Пока я размышлял о делах минувших дней, Пас лежал на песке и курил одну сигарету за другой, таков был у него обычай. Когда вернулся старик морено со своим каюко, Пас оживился. Он еще раз попытался добиться прибавки, хотя и так уже получал куда больше, чем его предшественники. Он утверждал, что видел акул в восточном рукаве и что перед лицом такой опасности мне не следовало скупиться. Я высмеял незадачливого дельца: никакая акула не рискнула бы заплыть сюда через мелкий песчаный бар, да еще при таком сильном прибое. Даже узкая промоина, проделанная большой водой дождливого сезона вкупе со слабым приливом, имела, как говорили, всего метра два в глубину — ровно столько, чтобы в устье могли входить, и то не без риска, небольшие каботажные суда.
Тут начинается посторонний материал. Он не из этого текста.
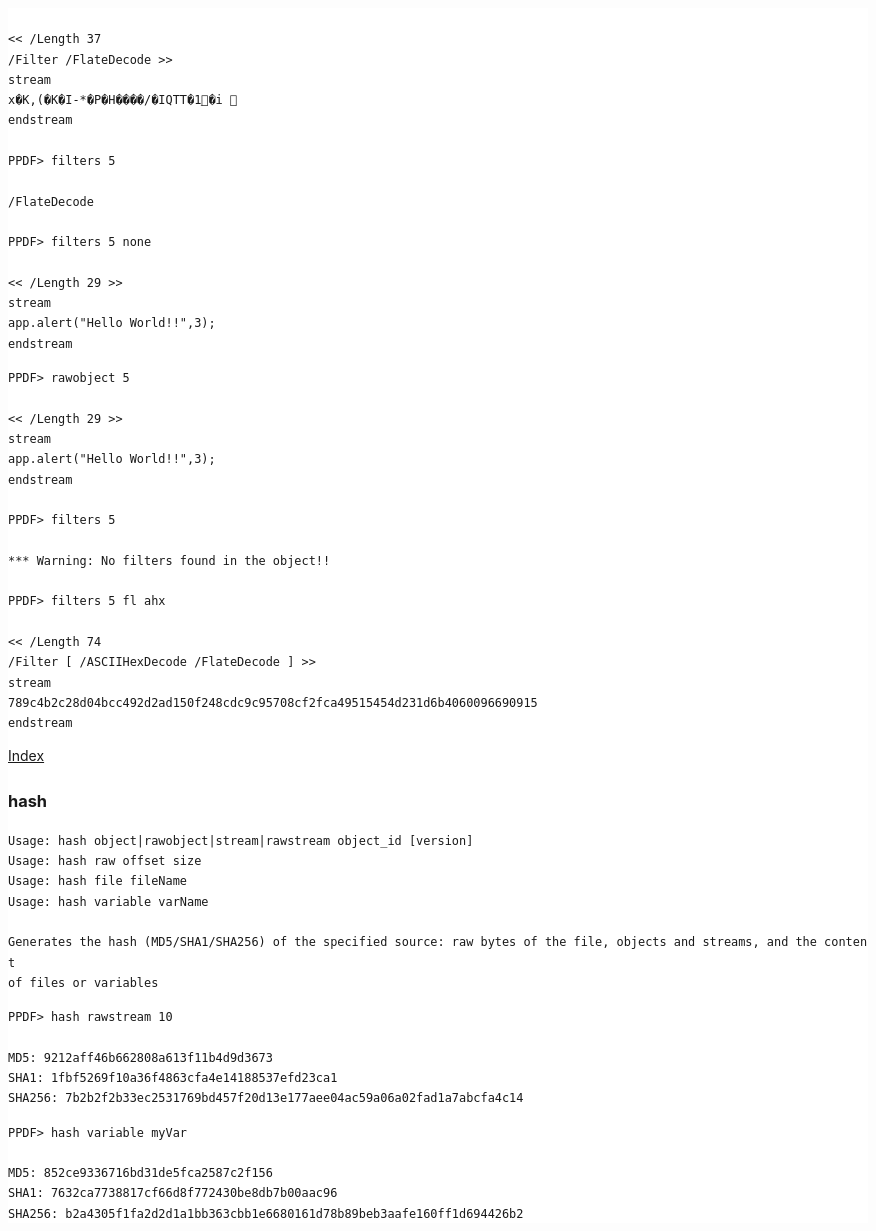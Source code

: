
 ```

<< /Length 37
/Filter /FlateDecode >>
stream
x�K,(�K�I-*�P�H����/�IQTT�1ִ�i	
endstream

PPDF> filters 5

/FlateDecode

PPDF> filters 5 none

<< /Length 29 >>
stream
app.alert("Hello World!!",3);
endstream
```
```
PPDF> rawobject 5

<< /Length 29 >>
stream
app.alert("Hello World!!",3);
endstream

PPDF> filters 5

*** Warning: No filters found in the object!!

PPDF> filters 5 fl ahx

<< /Length 74
/Filter [ /ASCIIHexDecode /FlateDecode ] >>
stream
789c4b2c28d04bcc492d2ad150f248cdc9c95708cf2fca49515454d231d6b4060096690915
endstream
```
[Index](#Console_commands.md)
<br />
### hash ###
```
Usage: hash object|rawobject|stream|rawstream object_id [version]
Usage: hash raw offset size
Usage: hash file fileName
Usage: hash variable varName

Generates the hash (MD5/SHA1/SHA256) of the specified source: raw bytes of the file, objects and streams, and the content
of files or variables
```
```
PPDF> hash rawstream 10

MD5: 9212aff46b662808a613f11b4d9d3673
SHA1: 1fbf5269f10a36f4863cfa4e14188537efd23ca1
SHA256: 7b2b2f2b33ec2531769bd457f20d13e177aee04ac59a06a02fad1a7abcfa4c14
```
```
PPDF> hash variable myVar

MD5: 852ce9336716bd31de5fca2587c2f156
SHA1: 7632ca7738817cf66d8f772430be8db7b00aac96
SHA256: b2a4305f1fa2d2d1a1bb363cbb1e6680161d78b89beb3aafe160ff1d694426b2
```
Благополучно достигнув противоположного берега
Здесь между морем и длинной вереницей тянущихся параллельно берегу лагун вклинивались лишь узкие косы с песчаными дюнами, кокалями (насаждениями кокосовых пальм) и другими деревьями на них. Для болот и лесов здесь не хватало места, только по поращенной к суше стороне лагун с солоноватой водой тянулись полосы мангровых зарослей в несколько метров шириной. Над узкими полосками суши свободно гулял морской ветер, отгоняя москитов. Однако отчаянно надоедливых песчаных мух не мог прогнать даже он. По лагунам при помощи долбленых лодок осуществлялись кое-какие местные перевозки. Здесь кончалась область расселения морено, дальше на восток жили мискито.
Считают, что индейские предки этой народности пришли сюда с юга Центральной Америки, а может быть, даже из северной части Южной Америки. Чистокровные потомки этих древних предков действительно похожи на жителей, например, тропических лесов Венесуэлы. Во всяком случае они отличаются от индейцев северных групп уже тем, что не сеют кукурузу. Питаются они главным образом юкой, а в дополнение к ней — рисом и платано (мучнистые бананы, нуждающиеся в варке). Однако эти продукты были навезены из Старого Света лишь после открытия Америки европейцами. О прошлом этой народности почти нот достоверных источников, ибо испанцы не интересовались этими побережьями. Оставленное Фернандо Колумбом описание жителей, встреченных экспедицией по соседству с Рио-де-ла-Посесьон, никак не подходит к мискито. Возможно, что они пришли сюда лишь в более позднее время, продвигаясь из Никарагуа через мыс Грасьяс-а-Диос на запад[28]
. Во всяком случае буканьеры и английские купцы уже застали их здесь. Поскольку же мискито проявили себя смелыми воинами (ныне они забыли свои воинственные навыки), охотникам на рабов для сахарных плантаций Ямайки и других Вест-Индских островов пришлось удовлетвориться дешевыми рабами пайя из окраинных гор и даже испанскими пленными с нагорья. В свою очередь испанцы начали вывозить из Вест-Индии негров — рабов для своих золотых копей и плантаций на нагорье, когда местной рабочей силы стало не хватать. Не один корабль с таким грузом пошел ко дну, наскочив на рифы у опасного Москитового берега. Те, кому удавалось спастись, всегда находили у мискито дружественный прием. В результате со временем сложился новый смешанный тип, получивший название «самбо». В самом Гондурасе теперь, простоты ради, склонны называть самбо всех мискито. Но это неправильно: старый индейский элемент еще широко представлен как в антропологическом, так и особенно в культурном отношении, прежде всего в виде своеобразного многозвучного языка.